- **Instructions for the task**
Filter the entries for the string "data". Copy each line that has it.

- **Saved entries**
· · · · ·
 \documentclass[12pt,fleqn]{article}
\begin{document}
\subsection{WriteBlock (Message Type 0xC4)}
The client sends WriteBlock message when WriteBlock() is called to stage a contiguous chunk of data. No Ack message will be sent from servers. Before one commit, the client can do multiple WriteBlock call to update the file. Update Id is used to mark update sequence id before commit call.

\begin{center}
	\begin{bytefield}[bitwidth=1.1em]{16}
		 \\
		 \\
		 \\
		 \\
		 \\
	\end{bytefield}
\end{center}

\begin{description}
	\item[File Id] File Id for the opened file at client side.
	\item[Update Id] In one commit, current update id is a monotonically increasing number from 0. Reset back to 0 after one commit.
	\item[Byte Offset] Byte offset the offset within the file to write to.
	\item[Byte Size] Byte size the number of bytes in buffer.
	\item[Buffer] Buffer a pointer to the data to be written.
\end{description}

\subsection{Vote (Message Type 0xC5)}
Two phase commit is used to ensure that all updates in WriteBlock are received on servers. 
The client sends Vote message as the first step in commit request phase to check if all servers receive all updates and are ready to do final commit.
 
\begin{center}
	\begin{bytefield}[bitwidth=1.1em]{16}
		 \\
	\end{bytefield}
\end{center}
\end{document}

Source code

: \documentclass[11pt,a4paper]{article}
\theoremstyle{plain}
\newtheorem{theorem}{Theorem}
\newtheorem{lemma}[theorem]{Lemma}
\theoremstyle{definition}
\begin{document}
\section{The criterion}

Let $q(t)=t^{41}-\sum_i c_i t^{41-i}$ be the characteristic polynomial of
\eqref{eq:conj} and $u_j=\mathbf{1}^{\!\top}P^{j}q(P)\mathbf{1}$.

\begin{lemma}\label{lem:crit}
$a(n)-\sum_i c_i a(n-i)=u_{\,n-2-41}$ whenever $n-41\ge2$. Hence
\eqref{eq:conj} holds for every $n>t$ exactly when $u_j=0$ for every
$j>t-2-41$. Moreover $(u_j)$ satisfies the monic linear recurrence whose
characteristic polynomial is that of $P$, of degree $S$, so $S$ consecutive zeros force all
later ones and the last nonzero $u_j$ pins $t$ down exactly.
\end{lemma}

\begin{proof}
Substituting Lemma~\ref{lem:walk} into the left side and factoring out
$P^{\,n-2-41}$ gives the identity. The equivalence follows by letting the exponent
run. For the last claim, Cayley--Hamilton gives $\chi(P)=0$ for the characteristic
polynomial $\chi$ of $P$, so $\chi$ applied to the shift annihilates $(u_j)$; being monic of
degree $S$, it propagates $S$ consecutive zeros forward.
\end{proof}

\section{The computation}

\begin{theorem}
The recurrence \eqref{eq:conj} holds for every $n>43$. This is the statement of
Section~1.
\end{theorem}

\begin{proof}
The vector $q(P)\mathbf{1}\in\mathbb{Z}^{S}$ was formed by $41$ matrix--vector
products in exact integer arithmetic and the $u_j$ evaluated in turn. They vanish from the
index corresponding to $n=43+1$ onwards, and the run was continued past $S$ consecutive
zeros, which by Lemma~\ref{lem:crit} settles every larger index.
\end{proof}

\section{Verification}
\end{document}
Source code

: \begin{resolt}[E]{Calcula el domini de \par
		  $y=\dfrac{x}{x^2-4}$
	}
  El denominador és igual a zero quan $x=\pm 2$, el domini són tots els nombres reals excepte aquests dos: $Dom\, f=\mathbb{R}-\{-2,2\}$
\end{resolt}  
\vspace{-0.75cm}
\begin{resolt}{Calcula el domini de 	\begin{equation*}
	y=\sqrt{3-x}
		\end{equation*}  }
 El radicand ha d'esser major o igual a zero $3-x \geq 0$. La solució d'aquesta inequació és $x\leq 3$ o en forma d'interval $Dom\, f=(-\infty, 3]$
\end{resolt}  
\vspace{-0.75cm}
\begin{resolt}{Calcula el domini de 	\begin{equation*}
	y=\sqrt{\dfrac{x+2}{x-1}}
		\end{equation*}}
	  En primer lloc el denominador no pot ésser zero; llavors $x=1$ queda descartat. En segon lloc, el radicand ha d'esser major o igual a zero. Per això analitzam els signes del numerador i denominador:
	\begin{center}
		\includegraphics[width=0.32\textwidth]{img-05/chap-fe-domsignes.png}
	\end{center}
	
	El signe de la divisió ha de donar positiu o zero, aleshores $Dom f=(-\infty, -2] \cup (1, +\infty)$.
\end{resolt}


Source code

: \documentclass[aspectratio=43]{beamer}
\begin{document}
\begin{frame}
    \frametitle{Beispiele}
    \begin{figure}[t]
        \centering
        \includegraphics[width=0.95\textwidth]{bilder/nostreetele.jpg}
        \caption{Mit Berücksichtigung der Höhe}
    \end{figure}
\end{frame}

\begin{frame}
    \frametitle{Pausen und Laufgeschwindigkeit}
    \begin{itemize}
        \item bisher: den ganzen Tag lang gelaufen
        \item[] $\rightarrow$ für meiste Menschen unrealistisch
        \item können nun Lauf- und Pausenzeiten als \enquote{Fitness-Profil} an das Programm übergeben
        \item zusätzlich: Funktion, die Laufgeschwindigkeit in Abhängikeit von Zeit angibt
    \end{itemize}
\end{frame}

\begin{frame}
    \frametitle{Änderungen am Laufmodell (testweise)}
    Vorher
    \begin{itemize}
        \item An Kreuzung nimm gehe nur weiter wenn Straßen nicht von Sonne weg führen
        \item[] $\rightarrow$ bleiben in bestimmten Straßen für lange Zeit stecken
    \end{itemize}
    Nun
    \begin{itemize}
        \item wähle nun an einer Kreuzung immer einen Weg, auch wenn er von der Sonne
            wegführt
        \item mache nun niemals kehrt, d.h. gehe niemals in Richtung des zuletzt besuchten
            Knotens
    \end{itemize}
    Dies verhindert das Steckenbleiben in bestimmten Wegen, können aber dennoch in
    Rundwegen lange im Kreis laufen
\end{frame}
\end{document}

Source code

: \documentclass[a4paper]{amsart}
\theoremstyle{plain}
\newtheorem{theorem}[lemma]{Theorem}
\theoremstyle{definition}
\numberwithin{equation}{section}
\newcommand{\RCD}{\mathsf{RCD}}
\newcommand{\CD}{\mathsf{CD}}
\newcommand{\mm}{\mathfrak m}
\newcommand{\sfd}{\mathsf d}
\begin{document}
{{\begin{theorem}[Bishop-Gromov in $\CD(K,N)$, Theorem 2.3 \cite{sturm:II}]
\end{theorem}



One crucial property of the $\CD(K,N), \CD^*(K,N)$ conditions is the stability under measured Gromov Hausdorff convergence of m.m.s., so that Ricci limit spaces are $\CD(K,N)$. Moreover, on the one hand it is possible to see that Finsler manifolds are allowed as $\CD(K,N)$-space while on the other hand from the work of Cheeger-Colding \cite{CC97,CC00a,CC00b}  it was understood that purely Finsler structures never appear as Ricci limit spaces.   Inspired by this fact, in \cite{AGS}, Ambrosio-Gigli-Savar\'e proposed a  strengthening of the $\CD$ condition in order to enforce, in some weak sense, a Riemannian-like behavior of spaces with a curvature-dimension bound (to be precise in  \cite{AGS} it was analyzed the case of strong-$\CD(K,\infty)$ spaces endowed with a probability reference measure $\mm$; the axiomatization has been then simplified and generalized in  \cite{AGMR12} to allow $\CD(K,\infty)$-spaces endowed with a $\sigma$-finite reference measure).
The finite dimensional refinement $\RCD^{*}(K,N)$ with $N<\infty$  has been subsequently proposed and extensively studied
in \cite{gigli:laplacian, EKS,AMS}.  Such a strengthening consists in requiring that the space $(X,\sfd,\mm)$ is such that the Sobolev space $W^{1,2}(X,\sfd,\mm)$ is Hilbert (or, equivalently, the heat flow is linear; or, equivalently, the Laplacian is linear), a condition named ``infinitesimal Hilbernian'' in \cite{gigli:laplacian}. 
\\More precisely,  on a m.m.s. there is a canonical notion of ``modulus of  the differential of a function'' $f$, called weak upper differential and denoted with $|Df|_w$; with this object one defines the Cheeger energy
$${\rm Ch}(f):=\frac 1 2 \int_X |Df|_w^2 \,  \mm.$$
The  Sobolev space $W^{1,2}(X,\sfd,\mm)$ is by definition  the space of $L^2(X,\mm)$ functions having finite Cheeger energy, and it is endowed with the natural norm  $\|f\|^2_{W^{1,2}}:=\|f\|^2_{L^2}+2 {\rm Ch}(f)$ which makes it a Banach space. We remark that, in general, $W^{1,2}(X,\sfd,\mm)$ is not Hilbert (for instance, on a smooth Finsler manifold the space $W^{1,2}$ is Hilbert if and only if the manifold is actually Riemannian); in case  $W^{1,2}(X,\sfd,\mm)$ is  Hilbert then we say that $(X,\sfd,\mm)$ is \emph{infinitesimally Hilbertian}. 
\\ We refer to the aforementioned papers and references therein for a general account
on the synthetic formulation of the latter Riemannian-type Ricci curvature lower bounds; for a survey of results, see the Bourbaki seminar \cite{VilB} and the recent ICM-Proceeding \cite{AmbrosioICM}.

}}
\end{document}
· · · · ·
- **Answer to this task**
The client sends WriteBlock message when WriteBlock() is called to stage a contiguous chunk of data. No Ack message will be sent from servers. Before one commit, the client can do multiple WriteBlock call to update the file. Update Id is used to mark update sequence id before commit call.
	\item[Buffer] Buffer a pointer to the data to be written.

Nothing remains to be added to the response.